The church was taxed in 1291 at £8 13s. 4d. (fn. 62) In 1535 the Valor Eccksiasticus returned the value of the rectory as £14 3s. 11d., of which 6s. 8d. was deducted for pension to the prior of Huntingdon, and 10s. 7d. for proxies and synodals. (fn. 63)
Lands and rents given by divers persons for the maintenance of obits, &c., in Hargrave, worth 10s. were recorded at the suppression of the chantries. (fn. 64)
Charities
By an Award of the Inclosure Commissioners dated 22 May 1804 land was allotted for the benefit of the herdsman of Hargrave. Land was also allotted to the churchwardens in lieu of certain other lands the rents of which had been applied from time immemorial to the repair and services of the parish church. There has been no herdsman since the inclosure, when his duties came to an end, and the rent from the allotments was applied for many years for churchwarden purposes.
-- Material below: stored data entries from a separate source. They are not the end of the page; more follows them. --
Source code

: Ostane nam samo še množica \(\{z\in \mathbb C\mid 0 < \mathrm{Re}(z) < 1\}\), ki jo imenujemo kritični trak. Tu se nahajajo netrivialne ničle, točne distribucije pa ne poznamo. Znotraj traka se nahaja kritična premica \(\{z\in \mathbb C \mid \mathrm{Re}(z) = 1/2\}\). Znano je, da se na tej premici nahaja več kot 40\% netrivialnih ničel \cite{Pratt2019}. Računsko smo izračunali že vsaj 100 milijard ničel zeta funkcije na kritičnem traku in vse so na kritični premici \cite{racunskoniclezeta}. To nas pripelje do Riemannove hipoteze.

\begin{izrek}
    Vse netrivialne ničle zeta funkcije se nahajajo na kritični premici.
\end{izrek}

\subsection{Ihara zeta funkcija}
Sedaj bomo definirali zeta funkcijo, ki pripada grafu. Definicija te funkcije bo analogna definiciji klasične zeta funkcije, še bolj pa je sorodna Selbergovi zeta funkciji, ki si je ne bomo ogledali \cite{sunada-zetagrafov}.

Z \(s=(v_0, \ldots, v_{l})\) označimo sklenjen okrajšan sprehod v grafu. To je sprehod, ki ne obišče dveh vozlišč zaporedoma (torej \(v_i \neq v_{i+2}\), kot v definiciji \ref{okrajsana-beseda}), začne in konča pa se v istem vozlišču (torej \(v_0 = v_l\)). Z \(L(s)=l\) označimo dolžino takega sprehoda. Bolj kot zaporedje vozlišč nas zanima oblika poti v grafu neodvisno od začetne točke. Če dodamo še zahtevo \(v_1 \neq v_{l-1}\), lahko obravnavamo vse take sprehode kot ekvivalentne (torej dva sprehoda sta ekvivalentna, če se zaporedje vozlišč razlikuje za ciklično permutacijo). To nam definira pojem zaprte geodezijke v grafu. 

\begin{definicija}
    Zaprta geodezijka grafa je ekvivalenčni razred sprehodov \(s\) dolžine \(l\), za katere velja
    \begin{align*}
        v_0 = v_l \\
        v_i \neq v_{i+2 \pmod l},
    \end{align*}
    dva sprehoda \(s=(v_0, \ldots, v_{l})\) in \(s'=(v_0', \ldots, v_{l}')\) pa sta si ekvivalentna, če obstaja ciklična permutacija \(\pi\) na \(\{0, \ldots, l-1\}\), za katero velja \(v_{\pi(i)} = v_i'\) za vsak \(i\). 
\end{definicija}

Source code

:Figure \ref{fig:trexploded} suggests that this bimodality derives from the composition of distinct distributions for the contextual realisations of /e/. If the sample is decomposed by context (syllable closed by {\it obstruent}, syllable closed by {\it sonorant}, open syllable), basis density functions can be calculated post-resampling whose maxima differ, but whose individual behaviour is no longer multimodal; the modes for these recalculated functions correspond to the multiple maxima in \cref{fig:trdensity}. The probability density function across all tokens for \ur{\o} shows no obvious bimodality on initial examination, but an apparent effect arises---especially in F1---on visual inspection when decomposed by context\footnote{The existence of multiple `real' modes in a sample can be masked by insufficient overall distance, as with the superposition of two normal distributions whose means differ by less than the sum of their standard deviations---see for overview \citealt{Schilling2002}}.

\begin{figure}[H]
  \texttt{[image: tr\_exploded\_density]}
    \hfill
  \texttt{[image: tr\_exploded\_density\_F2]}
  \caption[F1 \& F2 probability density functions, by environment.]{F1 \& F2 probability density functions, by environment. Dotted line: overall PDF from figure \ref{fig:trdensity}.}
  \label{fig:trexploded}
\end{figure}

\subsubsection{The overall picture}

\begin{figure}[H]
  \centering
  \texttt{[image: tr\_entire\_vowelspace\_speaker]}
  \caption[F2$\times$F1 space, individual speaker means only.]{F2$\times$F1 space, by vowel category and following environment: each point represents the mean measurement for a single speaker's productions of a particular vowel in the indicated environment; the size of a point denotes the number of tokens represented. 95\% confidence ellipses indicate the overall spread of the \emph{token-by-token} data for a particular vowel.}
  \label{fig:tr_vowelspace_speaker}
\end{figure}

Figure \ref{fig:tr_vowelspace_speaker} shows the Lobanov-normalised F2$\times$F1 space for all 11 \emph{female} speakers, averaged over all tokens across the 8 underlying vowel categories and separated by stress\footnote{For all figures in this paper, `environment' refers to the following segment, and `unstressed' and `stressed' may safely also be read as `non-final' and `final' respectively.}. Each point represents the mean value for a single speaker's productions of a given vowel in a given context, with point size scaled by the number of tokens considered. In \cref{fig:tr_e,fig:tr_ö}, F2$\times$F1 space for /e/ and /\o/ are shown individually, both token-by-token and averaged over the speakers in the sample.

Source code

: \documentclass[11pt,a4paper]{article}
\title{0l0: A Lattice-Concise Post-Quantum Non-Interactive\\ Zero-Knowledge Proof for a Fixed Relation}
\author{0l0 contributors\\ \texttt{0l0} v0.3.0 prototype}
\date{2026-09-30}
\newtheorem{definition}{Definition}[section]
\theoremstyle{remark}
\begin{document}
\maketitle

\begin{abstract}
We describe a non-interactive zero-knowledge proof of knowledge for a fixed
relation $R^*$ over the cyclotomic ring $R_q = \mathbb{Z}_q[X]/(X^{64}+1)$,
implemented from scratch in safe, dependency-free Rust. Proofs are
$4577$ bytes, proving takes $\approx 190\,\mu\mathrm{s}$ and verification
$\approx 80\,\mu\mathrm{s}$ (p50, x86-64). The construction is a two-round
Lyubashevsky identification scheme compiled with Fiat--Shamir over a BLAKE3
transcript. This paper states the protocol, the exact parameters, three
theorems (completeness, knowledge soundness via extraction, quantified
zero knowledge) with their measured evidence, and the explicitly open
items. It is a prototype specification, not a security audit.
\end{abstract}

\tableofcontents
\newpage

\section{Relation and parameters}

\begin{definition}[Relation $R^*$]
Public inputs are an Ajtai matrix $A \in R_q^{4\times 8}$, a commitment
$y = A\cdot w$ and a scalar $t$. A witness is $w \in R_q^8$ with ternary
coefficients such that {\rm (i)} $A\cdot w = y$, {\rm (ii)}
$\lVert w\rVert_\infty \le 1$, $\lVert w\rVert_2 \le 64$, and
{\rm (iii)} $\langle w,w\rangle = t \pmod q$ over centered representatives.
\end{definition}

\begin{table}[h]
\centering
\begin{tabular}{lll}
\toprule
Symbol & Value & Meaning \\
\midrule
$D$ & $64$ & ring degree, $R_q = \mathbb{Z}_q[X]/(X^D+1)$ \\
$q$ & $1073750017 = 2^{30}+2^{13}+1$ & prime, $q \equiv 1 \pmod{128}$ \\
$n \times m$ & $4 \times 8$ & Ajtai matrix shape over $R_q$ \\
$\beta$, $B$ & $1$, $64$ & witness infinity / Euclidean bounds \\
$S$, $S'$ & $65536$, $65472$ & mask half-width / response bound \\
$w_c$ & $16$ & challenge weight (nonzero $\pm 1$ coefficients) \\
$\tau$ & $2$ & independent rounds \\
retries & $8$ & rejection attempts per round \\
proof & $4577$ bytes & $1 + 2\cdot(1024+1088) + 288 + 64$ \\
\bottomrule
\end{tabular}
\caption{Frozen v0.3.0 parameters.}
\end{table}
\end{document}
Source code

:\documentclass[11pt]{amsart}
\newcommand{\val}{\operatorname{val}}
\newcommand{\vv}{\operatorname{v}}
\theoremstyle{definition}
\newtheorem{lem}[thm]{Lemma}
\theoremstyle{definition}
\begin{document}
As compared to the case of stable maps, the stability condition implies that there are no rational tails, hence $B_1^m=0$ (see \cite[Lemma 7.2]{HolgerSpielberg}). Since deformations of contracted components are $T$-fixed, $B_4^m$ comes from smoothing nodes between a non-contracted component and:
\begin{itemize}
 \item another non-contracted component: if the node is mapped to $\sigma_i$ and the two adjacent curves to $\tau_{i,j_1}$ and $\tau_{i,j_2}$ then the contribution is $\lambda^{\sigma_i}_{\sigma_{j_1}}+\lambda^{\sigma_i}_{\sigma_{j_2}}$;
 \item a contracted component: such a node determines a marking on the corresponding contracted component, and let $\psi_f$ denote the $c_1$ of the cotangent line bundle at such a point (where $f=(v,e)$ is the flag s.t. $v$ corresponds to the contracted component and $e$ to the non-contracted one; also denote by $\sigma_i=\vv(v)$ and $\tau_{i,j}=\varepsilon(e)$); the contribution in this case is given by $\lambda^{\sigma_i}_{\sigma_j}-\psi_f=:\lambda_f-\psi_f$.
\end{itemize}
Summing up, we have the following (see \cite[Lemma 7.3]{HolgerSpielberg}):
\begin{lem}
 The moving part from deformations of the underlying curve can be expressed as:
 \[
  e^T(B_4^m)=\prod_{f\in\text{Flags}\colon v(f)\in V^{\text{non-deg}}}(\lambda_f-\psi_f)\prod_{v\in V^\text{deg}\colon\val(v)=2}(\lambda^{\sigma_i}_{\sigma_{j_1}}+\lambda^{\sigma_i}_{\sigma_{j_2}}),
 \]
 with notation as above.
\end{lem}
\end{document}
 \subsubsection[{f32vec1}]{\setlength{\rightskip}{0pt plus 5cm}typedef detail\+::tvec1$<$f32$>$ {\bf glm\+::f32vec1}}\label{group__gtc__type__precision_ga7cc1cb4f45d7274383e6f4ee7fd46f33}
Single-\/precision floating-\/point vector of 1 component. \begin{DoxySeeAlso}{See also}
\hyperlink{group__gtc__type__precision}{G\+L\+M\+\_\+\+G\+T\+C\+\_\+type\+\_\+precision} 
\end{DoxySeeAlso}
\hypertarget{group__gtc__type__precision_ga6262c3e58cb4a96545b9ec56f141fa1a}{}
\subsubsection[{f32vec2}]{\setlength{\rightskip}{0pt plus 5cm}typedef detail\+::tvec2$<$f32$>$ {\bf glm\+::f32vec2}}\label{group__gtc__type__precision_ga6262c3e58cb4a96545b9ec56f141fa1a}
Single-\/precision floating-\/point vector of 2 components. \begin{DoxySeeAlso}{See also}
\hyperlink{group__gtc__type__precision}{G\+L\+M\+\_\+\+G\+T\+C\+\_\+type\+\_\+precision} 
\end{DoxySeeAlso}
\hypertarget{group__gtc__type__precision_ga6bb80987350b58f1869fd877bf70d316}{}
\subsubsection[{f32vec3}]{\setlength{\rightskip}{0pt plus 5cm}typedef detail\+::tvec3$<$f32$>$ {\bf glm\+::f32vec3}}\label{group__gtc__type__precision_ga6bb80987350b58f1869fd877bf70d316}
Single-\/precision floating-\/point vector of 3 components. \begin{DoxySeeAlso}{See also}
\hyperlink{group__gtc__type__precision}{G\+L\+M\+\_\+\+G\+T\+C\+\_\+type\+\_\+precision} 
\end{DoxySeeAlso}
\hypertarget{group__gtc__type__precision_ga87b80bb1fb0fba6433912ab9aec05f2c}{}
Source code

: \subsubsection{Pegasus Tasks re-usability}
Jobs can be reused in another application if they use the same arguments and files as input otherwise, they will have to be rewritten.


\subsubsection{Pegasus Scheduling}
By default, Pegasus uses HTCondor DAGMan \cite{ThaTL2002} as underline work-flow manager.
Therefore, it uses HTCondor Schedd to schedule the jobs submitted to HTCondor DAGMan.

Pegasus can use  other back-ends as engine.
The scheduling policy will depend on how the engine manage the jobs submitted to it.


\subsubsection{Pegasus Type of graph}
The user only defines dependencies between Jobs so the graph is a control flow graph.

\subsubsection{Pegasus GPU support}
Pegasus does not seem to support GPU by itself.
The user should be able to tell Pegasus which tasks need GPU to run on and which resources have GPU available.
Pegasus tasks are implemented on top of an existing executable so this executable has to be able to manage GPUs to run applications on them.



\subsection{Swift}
An Order dated 31 January 1902 made by the Charity Commissioners directed that 11 a. 1 r. 29 p. of the land allotted should form the endowment of the Ecclesiastical Charity under the administration of the churchwardens, and the remaining land of 6 a. 0 r. 27 p. together with the herdsman's cottage should form the endowment of the Non-ecclesiastical Charity, to be administered by two trustees appointed by the parish council. The land belonging to the Ecclesiastical Charity is let for £7 7s. 6d. yearly, which is applied towards church expenses. The land and cottage belonging to the Non-ecclesiastical Charity produces £9 yearly.